▶ **Problem requirements**: Find every line in the records below that holds the word "betik", and copy it out.

▶ **Source records**:
*** Block opens ***

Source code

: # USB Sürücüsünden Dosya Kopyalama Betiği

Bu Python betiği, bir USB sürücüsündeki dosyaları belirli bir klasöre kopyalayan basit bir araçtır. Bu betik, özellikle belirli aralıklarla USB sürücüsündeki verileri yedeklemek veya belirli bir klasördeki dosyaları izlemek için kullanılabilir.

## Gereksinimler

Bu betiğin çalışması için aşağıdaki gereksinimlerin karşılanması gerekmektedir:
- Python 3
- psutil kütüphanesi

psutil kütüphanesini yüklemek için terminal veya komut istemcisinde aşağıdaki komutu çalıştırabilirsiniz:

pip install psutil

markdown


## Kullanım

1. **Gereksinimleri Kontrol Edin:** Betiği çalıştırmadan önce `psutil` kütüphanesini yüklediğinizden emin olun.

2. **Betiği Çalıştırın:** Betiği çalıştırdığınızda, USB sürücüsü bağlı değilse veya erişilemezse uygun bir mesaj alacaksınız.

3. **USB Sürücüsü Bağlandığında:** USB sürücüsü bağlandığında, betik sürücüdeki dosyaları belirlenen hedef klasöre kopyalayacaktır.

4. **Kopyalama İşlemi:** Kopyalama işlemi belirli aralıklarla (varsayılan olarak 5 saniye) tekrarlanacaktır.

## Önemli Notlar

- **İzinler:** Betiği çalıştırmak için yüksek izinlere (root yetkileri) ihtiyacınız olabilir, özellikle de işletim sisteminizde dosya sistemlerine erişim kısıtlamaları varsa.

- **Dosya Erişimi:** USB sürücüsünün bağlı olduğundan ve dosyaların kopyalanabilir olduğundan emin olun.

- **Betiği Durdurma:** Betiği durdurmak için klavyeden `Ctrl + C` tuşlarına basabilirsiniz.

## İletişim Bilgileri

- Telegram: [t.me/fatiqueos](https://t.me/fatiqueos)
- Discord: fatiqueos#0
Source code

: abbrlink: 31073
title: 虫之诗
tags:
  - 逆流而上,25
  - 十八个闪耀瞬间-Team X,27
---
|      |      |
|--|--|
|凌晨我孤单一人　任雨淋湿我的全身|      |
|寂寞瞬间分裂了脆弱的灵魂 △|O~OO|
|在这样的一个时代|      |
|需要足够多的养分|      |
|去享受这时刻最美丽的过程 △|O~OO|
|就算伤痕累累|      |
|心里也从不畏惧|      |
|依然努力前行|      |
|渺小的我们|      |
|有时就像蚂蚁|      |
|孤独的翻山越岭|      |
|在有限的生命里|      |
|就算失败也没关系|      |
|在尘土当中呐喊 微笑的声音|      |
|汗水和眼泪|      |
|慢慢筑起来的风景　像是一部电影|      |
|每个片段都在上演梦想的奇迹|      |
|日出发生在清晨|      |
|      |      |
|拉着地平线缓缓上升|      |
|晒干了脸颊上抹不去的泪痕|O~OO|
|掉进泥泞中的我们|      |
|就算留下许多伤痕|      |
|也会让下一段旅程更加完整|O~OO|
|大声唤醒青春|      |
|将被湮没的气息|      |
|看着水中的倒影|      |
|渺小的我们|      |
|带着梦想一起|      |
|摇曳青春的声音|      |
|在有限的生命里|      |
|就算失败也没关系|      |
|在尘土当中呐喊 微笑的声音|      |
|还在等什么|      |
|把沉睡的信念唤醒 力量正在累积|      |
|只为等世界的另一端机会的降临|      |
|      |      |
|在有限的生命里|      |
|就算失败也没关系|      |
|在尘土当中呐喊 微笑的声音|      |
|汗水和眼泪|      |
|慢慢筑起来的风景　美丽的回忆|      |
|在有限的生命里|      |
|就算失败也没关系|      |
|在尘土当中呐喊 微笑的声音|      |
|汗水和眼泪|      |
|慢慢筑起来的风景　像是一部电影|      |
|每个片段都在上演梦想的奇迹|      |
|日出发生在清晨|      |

*** Block closes ***

▶ **Finished exercise**:
Bu Python betiği, bir USB sürücüsündeki dosyaları belirli bir klasöre kopyalayan basit bir araçtır. Bu betik, özellikle belirli aralıklarla USB sürücüsündeki verileri yedeklemek veya belirli bir klasördeki dosyaları izlemek için kullanılabilir.
3. **USB Sürücüsü Bağlandığında:** USB sürücüsü bağlandığında, betik sürücüdeki dosyaları belirlenen hedef klasöre kopyalayacaktır.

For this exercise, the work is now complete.